Quarterly home sales drop 10%, but sales price over 18% higher
Fewer houses were sold in the Netherlands in the second quarter. Home prices continued to rise, but less rapidly than in the previous periods. The Kadaster, the Netherlands’ Cadastre, Land Registry, and Mapping Agency, released its figures from April to June on Wednesday.
A total of 47,382 homes were sold in those months, over 10 percent less than in the same period last year. The average home cost 429,000 euros in the second quarter, 18.4 percent more than a year earlier.
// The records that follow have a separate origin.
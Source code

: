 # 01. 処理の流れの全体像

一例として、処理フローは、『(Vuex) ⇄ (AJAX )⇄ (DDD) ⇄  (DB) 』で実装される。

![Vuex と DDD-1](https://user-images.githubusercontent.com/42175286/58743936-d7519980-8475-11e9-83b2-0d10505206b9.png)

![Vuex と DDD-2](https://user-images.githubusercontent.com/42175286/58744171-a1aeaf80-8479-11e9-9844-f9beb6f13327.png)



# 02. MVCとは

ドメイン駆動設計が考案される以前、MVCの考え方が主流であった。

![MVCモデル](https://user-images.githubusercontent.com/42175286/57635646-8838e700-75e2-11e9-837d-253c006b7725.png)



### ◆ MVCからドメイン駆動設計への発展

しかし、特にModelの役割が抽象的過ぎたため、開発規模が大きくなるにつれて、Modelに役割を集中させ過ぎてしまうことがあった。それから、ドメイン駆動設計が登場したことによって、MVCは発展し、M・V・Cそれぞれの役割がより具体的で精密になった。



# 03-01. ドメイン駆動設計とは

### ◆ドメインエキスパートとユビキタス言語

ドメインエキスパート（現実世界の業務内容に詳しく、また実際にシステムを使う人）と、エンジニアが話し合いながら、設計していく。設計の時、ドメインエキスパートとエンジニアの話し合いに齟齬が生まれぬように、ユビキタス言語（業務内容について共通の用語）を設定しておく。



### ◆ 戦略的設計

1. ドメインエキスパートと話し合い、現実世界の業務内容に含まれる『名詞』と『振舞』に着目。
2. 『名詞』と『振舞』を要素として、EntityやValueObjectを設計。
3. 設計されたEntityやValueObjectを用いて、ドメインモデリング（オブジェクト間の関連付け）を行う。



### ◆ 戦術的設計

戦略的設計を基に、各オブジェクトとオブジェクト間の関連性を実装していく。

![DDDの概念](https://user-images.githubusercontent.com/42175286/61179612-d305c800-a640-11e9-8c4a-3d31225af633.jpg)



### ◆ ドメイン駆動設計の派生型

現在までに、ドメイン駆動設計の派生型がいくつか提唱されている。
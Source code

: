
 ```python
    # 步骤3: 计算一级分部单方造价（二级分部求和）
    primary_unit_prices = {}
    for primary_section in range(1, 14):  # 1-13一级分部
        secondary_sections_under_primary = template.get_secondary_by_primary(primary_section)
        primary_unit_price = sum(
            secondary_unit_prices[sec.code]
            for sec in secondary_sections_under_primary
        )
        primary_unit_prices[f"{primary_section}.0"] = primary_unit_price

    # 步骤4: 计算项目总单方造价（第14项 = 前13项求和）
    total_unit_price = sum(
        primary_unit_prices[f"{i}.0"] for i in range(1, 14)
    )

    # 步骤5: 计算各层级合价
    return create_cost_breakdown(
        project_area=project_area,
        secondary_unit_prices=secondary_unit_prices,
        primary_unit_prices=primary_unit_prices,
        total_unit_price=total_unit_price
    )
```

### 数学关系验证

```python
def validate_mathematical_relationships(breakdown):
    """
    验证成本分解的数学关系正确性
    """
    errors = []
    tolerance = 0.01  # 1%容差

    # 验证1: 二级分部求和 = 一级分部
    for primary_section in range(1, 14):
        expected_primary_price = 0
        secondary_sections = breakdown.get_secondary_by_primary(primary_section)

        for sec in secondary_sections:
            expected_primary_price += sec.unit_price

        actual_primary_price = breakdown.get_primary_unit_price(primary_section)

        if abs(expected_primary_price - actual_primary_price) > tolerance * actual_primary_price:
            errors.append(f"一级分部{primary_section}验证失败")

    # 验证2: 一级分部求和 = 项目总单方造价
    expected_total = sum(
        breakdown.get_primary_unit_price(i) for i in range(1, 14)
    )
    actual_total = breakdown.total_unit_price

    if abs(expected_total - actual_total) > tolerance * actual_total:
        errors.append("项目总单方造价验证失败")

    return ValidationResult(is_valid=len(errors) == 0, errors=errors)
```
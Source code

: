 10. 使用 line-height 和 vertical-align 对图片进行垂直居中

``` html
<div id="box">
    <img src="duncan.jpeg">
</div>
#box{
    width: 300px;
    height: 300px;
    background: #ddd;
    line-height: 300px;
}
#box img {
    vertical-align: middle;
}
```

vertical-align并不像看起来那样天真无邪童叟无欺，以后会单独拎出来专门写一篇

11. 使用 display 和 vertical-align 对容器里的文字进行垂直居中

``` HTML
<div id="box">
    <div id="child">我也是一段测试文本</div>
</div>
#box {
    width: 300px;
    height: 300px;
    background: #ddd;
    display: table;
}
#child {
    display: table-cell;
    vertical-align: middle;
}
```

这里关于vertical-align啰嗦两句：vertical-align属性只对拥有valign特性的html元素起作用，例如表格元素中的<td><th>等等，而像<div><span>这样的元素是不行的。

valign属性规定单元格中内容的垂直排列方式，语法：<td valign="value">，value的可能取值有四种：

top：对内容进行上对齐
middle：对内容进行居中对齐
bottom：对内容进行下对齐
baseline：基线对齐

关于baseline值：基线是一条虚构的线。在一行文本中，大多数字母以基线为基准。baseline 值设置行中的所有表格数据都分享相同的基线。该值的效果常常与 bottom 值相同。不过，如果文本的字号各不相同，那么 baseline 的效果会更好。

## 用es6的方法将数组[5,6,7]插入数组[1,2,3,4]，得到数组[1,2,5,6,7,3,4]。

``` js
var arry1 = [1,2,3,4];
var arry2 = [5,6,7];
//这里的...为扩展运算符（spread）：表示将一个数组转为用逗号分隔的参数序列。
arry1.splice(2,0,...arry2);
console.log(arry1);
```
In the first three months of the year, the price increase was 20.3 percent. Price increases also leveled off within the second quarter. In June, home prices were 16.7 percent higher than the same month last year.
The Kadaster expects a further dampening effect on the number of transactions and home prices in the current quarter. The impact of the increased mortgage interest will then become visible in the figures, the organization said.
Flevoland saw the biggest home price increase last quarter at 21.7 percent. This is partly because people from Amsterdam entered the market there. One in nine homes sold in Flevoland went to a buyer from Amsterdam. The price increase in Zeeland was the lowest at 16 percent on an annual basis.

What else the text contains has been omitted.